Why does sharing by TweetID solve the problem of hot users

Sherry_Liu · December 10, 2021, 4:14am

In the article, it mentions:

sharing by UserID:
“What if a user becomes hot? There could be a lot of queries on the server holding the user. This high load will affect the performance of our service.”
Sharding by TweetID:
“This approach solves the problem of hot users, Sharding based on TweetID”

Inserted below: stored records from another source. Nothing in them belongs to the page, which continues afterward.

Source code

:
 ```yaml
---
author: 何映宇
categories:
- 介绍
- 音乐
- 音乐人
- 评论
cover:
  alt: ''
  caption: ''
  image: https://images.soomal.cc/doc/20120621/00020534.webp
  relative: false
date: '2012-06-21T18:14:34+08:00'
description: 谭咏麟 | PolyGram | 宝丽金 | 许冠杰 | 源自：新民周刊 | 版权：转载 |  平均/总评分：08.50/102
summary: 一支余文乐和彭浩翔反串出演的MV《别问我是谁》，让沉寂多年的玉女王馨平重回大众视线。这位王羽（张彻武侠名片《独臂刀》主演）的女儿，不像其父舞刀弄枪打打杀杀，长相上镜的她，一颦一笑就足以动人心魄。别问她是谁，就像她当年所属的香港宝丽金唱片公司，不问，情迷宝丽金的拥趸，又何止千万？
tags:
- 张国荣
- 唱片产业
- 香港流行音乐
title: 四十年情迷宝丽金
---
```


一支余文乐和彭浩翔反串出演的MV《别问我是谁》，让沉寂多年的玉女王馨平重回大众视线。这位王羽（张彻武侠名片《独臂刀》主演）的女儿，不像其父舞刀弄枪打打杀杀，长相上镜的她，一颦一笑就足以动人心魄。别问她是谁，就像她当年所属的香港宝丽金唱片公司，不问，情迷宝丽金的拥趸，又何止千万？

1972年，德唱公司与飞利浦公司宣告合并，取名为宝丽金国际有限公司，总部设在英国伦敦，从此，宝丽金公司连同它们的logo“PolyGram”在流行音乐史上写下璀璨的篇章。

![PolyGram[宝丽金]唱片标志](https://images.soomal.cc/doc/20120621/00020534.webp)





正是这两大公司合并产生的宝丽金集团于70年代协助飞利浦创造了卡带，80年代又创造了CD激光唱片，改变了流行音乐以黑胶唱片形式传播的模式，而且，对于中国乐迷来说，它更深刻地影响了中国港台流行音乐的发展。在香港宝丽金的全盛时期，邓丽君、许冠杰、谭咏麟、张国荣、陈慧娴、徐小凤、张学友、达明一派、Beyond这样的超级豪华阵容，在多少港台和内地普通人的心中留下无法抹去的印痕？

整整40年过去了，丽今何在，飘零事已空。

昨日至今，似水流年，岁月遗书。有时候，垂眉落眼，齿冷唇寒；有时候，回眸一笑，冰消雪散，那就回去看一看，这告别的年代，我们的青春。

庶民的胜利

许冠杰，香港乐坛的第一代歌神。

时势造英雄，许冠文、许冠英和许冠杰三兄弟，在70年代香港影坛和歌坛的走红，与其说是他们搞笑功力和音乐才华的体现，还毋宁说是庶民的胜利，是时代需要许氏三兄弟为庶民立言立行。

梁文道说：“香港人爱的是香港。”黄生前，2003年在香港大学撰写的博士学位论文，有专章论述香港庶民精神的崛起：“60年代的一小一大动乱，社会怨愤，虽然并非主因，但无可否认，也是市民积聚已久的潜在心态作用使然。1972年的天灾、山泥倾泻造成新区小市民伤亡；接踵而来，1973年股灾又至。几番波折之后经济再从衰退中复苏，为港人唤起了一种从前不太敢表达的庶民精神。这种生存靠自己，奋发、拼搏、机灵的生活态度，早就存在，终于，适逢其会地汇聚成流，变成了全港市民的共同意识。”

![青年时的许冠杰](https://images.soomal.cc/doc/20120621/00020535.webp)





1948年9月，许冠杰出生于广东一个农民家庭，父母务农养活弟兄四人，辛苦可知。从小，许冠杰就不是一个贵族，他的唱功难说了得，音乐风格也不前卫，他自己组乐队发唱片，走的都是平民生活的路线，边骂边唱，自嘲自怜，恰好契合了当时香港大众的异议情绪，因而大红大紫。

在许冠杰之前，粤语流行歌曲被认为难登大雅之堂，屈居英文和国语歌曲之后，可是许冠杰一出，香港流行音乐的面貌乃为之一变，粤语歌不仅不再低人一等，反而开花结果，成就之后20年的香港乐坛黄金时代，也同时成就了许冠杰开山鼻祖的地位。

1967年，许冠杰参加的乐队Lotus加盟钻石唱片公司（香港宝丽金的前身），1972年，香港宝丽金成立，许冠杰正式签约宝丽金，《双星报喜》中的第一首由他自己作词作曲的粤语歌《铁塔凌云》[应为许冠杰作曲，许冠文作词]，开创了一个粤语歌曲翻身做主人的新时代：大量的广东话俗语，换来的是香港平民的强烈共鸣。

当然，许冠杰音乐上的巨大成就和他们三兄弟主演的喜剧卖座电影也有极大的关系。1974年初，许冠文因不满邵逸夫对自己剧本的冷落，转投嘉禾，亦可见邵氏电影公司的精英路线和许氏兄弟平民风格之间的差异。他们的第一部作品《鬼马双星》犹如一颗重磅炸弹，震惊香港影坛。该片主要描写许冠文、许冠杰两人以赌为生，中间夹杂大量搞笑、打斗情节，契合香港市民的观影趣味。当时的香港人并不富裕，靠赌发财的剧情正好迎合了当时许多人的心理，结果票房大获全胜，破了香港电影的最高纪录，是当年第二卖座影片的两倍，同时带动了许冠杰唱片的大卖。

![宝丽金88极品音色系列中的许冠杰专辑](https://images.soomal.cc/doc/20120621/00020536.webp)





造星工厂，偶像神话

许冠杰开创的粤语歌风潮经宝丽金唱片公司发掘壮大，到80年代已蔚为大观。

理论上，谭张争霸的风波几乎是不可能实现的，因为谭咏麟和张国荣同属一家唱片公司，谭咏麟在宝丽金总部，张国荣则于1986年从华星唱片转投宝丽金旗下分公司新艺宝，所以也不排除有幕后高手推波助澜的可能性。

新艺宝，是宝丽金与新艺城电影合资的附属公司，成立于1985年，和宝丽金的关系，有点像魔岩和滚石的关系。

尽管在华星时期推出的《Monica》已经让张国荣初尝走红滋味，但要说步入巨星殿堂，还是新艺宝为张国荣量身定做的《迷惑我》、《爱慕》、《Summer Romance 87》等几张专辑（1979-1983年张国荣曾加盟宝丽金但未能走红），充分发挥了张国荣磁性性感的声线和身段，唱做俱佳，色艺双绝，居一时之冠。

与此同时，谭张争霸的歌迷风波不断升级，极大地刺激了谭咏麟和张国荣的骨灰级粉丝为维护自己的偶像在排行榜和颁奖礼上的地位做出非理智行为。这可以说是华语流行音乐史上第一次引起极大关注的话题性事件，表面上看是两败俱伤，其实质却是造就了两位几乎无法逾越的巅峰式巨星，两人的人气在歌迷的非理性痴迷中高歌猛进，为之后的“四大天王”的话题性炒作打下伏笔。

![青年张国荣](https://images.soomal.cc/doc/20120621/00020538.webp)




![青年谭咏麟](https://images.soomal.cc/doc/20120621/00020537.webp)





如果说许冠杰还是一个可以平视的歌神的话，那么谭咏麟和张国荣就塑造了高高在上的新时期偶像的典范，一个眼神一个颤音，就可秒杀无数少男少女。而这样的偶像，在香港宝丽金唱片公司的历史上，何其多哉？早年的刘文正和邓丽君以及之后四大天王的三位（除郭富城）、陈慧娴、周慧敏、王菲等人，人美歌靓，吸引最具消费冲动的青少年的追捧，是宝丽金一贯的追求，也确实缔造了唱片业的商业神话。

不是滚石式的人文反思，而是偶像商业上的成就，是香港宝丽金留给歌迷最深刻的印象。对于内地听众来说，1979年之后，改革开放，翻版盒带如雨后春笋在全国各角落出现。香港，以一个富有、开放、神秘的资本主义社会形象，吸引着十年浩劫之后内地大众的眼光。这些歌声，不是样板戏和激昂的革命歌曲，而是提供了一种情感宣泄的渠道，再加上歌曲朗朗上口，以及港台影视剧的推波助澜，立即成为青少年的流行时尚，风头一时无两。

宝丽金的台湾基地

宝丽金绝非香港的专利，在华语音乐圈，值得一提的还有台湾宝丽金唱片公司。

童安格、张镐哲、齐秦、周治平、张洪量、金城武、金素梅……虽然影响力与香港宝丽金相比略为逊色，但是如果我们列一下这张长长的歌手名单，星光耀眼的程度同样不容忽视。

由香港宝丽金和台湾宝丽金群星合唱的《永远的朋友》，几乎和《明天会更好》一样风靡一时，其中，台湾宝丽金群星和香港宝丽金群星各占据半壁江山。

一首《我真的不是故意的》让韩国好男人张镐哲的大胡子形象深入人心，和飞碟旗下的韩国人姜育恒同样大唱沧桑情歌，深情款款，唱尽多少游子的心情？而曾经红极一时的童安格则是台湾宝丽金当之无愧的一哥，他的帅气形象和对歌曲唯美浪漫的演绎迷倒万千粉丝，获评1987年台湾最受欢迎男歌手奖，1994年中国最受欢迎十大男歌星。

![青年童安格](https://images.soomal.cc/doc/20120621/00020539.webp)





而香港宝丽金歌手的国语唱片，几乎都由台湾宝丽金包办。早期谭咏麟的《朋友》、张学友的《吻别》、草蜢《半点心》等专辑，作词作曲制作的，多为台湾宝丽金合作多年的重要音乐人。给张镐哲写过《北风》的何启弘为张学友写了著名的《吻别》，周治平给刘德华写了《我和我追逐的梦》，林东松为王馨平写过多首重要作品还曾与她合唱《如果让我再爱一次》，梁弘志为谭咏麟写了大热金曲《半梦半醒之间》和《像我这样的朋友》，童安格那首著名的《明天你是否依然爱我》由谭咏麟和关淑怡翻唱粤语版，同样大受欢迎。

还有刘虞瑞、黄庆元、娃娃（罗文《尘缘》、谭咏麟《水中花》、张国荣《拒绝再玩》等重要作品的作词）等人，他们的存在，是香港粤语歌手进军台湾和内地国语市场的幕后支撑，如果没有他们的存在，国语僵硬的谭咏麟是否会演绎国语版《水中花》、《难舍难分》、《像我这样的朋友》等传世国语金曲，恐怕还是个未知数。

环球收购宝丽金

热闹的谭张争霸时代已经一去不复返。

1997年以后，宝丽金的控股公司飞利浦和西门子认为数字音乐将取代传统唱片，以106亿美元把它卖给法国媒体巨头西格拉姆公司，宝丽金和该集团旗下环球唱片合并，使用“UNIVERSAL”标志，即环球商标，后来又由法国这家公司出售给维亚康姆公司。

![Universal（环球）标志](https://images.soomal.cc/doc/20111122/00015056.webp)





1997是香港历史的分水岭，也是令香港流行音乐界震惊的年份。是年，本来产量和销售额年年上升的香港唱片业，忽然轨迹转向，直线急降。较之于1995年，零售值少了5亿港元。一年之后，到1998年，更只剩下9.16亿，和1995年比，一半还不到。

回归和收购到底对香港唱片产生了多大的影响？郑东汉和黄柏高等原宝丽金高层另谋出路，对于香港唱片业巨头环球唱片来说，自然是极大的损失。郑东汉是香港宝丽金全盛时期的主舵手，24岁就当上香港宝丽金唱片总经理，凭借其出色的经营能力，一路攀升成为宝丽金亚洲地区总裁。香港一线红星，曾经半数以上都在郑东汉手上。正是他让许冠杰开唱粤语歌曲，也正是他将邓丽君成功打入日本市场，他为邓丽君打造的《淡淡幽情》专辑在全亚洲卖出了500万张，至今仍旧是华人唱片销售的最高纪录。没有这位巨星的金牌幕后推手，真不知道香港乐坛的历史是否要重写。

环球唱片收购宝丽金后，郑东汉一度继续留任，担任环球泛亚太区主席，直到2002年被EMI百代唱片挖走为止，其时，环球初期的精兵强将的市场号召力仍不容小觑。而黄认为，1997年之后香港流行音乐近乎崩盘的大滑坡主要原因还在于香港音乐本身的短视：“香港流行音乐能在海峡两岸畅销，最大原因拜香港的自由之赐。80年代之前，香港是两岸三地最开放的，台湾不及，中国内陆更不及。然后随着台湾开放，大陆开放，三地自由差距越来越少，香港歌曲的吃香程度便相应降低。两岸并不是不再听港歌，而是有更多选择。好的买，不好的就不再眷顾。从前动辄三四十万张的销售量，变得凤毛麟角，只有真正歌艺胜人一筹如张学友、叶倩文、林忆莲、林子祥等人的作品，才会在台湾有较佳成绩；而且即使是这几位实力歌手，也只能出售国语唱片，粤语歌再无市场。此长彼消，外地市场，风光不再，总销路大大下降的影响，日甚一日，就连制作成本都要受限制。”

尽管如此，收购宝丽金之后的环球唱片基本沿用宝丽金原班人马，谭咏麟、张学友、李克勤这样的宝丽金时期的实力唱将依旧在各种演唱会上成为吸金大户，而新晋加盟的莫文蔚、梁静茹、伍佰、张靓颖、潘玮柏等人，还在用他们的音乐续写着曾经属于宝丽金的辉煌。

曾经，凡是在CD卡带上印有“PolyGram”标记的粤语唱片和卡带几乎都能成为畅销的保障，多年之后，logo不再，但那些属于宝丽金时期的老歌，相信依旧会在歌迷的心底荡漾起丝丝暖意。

I do not understand why sharding by TweetId solves the problem of hot users. If I understand it correctly, when a user becomes hot, a lot of queries from this user’s followers will query this DB server, but it is still part of the whole traffic. While sharding by TweetID, for all traffic, we need to query all DB servers. Every single DB server has to serve the whole traffic. “Part of the whole traffic” vs “the whole traffic”. So, sharing by TweetID does not reduce the amount of traffic in a single server, it makes things worse. Please correct me If I am wrong

Type your question above this line.

Course: https://www.educative.io/collection/5668639101419520/5649050225344512
Lesson: https://www.educative.io/collection/page/5668639101419520/5649050225344512/5741031244955648

Sherry_Liu · December 14, 2021, 1:08am

Can someone help? I appreciate it. @Design_Gurus

Adam_Almos_Homolya · December 18, 2021, 11:13am

My interpretation is, if you shard by UserID you’ll have all tweets of a particular user handled by a single shard. If this user is Lady Gaga, the server will be overloaded because her tweets are extremely popular. However if you shard by TweetID it’s likely that Lady Gaga’s tweets will be evenly distributed across shards so all servers will get a fair share of traffic. As the article says, the downside of this approach is having to query all shards if you want to fetch the latest tweets. IMO the suggested approach here is rather amateur, in reality we solve this using a more sophisticated sharding mechanism where we dynamically split up key ranges based on load across servers.